SUPPLIED DATA
=====

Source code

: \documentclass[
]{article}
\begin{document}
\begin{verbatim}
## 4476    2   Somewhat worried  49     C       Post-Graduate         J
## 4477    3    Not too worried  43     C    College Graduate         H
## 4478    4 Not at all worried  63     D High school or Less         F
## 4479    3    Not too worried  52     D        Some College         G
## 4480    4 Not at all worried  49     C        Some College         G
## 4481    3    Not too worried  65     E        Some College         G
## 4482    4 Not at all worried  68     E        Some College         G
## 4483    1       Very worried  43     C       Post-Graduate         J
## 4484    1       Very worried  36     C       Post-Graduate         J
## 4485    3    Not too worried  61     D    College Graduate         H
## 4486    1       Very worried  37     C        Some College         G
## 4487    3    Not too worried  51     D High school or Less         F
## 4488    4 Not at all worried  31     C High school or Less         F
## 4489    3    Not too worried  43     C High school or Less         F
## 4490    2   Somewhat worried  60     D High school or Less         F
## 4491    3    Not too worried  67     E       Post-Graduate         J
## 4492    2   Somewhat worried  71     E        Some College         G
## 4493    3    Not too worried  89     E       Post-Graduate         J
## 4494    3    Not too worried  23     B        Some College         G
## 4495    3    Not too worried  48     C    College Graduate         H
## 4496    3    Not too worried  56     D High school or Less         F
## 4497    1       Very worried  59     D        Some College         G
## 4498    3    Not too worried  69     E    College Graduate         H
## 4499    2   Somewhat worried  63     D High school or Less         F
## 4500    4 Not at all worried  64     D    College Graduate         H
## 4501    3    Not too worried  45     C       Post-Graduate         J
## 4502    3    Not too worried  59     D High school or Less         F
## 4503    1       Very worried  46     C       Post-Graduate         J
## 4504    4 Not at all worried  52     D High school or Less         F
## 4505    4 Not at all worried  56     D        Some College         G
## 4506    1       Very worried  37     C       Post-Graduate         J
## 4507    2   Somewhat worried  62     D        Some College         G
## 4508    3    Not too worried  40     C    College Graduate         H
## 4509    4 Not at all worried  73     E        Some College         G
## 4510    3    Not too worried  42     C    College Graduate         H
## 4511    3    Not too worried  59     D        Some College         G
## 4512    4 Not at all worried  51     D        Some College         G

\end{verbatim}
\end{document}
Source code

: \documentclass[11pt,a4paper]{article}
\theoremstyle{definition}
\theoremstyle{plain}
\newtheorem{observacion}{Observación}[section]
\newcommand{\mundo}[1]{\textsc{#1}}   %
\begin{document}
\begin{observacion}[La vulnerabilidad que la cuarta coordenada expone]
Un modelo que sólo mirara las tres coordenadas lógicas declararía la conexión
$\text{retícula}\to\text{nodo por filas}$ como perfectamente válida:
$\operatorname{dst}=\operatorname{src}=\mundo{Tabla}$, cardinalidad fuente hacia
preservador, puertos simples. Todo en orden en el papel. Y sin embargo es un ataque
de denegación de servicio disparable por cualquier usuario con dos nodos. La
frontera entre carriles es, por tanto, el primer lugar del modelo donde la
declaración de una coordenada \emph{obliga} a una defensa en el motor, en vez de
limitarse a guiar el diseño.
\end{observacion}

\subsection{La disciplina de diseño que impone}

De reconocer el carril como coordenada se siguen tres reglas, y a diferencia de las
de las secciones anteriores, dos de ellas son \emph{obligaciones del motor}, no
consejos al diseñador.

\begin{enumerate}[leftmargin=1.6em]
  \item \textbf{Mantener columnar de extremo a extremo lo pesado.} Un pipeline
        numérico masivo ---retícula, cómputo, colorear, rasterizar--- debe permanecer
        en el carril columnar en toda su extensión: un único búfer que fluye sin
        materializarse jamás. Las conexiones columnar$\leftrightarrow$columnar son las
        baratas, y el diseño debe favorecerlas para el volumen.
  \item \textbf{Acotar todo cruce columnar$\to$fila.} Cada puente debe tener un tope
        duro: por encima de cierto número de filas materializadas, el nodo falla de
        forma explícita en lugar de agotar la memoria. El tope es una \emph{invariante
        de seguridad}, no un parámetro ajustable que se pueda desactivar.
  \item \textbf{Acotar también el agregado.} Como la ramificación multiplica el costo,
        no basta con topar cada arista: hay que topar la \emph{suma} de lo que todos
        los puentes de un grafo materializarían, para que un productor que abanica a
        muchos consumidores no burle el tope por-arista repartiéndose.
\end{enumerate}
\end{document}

=====

THE TASK
Whenever "tres" occurs in a line of the entries, copy that line.

ANSWER FOR THIS EXERCISE
Un modelo que sólo mirara las tres coordenadas lógicas declararía la conexión
De reconocer el carril como coordenada se siguen tres reglas, y a diferencia de las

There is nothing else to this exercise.